Step 3: Hold into that position for a moment, feel the stretch on your chest muscles, and then bring back down the weights slowly. Repeat the motion in all reps and sets.
Tips
One of the dumbbell bench press benefits is that it gives you more ranges of movements than the barbell bench press. Make good use of this opportunity through the following tips:
- Take the weights down below your shoulder levels and bring them closer together when you are at the top of the movement.
- But be careful that the dumbbells do not touch each other because that could take some of strains off your shoulder muscles.
- Keep the dumbbells a bit tilted at 45 degrees so that your elbows are positioned naturally
- Squeeze the weights as tightly as possible for irradiation so as to promote shoulder stability
- Don’t bounce the dumbbells together because you could lose stability in your shoulders, injuring yourself as a result
- Don’t forget to make sure that you keep tension in your ab muscles and never let your lower back arch too much
- Keep your legs flat on the floor. Never move your lower body during the set
Different Variations of Dumbbell Bench Press
1. Incline dumbbell chest press form
Step 1: Set the weight bench up (click to read more) at a 30% decline and remember that any more declination would be too extreme for you. It’s better if the decline bench has a leg brace so you can position yourself securely.
Step 2: Lie on your back on the bench and get a spotter to hand you the dumbbells if you are going heavy. Position the weights very close to your upper chest area
Step 3: Press the weights up till they almost touch each other above your chest. Then slowly lower the weights to the previous position
Women can also be benefited from this variation though workouts for women are slightly different than men.
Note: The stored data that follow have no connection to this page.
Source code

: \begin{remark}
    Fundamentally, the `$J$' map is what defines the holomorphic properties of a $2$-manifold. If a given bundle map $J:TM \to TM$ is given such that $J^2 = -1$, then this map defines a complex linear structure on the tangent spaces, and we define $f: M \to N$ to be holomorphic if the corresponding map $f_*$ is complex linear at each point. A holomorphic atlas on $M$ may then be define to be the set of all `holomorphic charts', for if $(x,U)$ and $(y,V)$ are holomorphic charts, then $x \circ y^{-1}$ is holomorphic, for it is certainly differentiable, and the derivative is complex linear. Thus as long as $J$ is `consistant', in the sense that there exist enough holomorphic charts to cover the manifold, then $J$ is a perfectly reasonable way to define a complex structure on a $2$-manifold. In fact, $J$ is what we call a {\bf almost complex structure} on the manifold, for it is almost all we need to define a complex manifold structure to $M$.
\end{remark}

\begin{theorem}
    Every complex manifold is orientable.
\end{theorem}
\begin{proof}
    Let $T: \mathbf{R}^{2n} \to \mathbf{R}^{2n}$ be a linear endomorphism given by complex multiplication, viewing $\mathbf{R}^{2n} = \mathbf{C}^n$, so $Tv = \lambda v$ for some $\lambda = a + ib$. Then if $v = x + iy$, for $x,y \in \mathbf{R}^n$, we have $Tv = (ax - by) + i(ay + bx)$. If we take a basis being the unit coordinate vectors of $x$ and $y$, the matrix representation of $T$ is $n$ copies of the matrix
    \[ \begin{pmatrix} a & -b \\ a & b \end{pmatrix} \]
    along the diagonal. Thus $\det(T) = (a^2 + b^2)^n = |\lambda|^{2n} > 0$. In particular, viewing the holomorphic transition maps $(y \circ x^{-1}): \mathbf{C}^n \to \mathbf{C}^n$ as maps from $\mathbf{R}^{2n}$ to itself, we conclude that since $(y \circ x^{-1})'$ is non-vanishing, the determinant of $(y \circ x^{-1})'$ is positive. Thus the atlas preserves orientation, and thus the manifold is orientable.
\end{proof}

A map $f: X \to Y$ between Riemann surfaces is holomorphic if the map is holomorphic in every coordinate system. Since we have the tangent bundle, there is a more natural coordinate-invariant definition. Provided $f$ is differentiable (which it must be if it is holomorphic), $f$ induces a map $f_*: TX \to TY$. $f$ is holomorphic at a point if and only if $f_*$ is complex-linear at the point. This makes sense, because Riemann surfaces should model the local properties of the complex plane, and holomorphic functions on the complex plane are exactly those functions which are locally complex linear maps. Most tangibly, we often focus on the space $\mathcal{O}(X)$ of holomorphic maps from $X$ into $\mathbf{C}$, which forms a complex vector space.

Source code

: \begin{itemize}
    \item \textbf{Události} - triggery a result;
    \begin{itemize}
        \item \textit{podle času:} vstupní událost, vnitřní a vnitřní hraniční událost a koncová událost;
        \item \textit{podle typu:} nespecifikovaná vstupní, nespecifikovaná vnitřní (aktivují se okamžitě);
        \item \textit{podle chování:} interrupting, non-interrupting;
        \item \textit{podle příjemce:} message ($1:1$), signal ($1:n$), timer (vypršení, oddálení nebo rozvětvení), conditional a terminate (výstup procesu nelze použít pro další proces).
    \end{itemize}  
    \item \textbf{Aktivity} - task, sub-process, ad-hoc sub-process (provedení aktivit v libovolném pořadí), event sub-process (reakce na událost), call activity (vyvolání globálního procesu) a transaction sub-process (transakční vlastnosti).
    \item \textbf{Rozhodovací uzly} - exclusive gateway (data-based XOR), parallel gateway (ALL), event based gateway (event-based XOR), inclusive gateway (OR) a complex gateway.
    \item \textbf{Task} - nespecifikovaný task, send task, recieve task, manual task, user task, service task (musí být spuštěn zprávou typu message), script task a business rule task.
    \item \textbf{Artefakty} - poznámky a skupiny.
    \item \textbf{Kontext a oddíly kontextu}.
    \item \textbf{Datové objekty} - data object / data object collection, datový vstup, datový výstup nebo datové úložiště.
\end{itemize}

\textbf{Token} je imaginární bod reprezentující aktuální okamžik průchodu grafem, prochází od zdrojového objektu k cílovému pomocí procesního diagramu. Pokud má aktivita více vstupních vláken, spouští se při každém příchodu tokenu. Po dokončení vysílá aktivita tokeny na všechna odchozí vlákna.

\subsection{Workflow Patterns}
2. Dumbbell decline bench press
Step 1: Set up the weight bench at a 45-degree angle. Sit on top of the bench’s slope and position your feet at the end of the bench
Step 2: Now lie down with your dumbbells keeping your grip in a natural position
Step 3: Slowly press the dumbbells upwards and bring them down. Be careful that the dumbbells don’t drift back over your head when you are lifting and keep your forearms perpendicular to the floor.
3. Alternating dumbbell bench press
This is almost similar to the flat bench dumbbell press except for the fact that instead of pressing your two hands upwards at the same time, you press one dumbbell upwards while keeping the other hand in the start position and then slowly bring it down. Then you do the same with the other hand. In terms of positioning the bench, you can try all the dumbbell chest press variations i.e. incline, decline and flat positionings of the weight bench.
4. Hammer grip dumbbell bench press
Similar to the previously mentioned alternating dumbbell bench press form, you can position your weight bench in two ways (either flat or incline) for the Hammer grip dumbbell bench press. But this time you have to hold the weights in a hammer grip. This is when your palms will be facing towards each other, the way you hold the dumbbells when you are doing the butterfly chest workout.
Keep the weights at your chest height when you are lying back on the bench and press upwards till your arms are extended fully. When you have reached on top, hold onto that position for a second and then slowly come back to the original position.
Now that you have a clear idea about what makes the proper dumbbell bench press form, incorporate all these different variations into your chest exercise routine to have a massive upper body.